Start of Records for the task

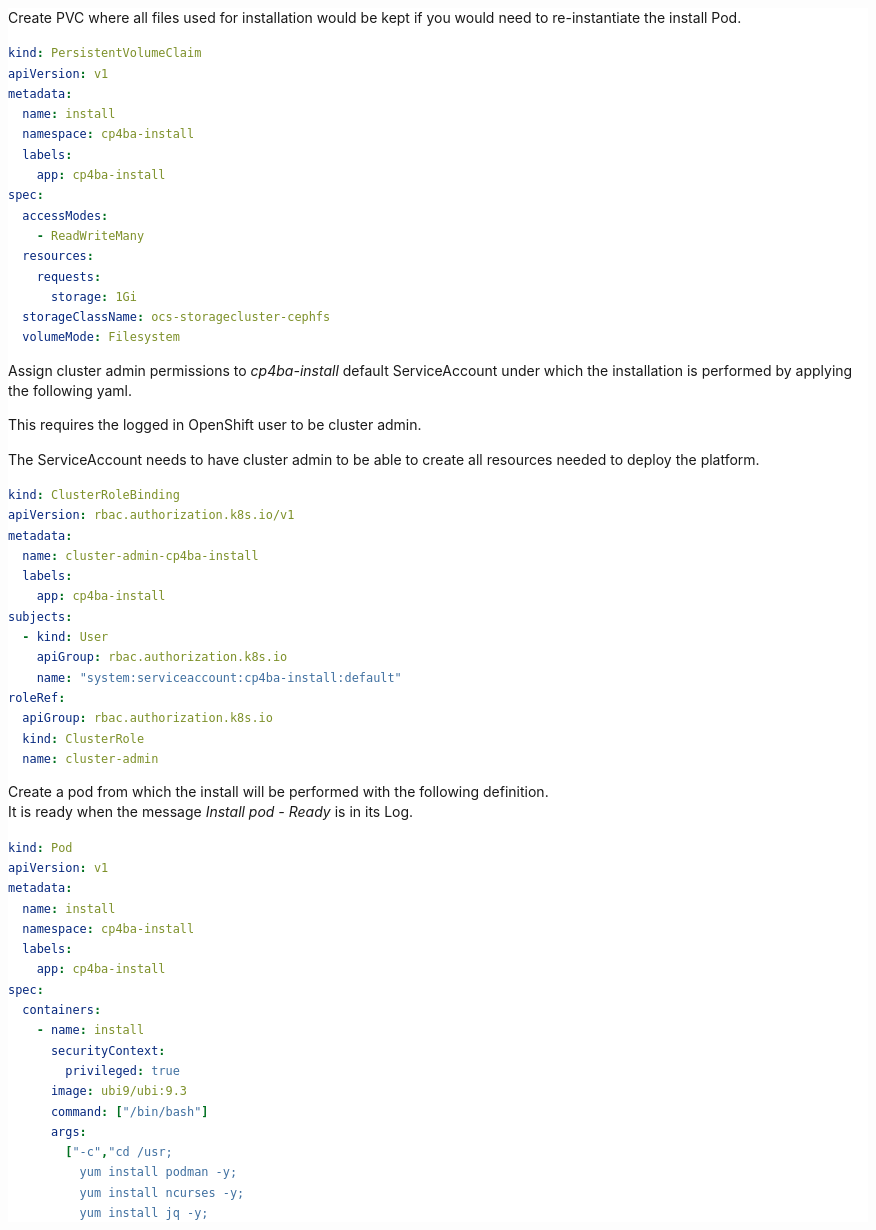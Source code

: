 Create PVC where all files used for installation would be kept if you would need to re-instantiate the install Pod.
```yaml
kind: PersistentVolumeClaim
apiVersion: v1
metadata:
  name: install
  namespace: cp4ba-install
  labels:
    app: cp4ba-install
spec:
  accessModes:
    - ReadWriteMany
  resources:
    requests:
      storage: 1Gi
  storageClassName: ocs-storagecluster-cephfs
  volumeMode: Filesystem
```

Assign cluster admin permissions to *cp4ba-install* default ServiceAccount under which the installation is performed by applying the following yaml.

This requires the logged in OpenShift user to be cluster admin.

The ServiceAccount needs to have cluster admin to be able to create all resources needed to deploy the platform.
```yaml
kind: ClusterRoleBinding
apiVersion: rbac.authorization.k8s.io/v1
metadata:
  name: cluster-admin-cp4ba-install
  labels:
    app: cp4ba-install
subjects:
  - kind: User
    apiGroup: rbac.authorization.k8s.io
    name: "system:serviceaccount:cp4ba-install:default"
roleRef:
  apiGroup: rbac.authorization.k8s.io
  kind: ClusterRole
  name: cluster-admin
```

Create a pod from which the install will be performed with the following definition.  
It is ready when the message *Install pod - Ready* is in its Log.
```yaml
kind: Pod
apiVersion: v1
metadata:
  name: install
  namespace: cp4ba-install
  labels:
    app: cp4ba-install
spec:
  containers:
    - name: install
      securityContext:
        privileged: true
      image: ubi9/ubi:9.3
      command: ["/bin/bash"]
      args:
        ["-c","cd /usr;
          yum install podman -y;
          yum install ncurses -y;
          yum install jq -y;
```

End of Records for the task

* **Task item**
Each line of the data above containing the string "default" is to be copied.

* **Result for this exercise**
Assign cluster admin permissions to *cp4ba-install* default ServiceAccount under which the installation is performed by applying the following yaml.
    name: "system:serviceaccount:cp4ba-install:default"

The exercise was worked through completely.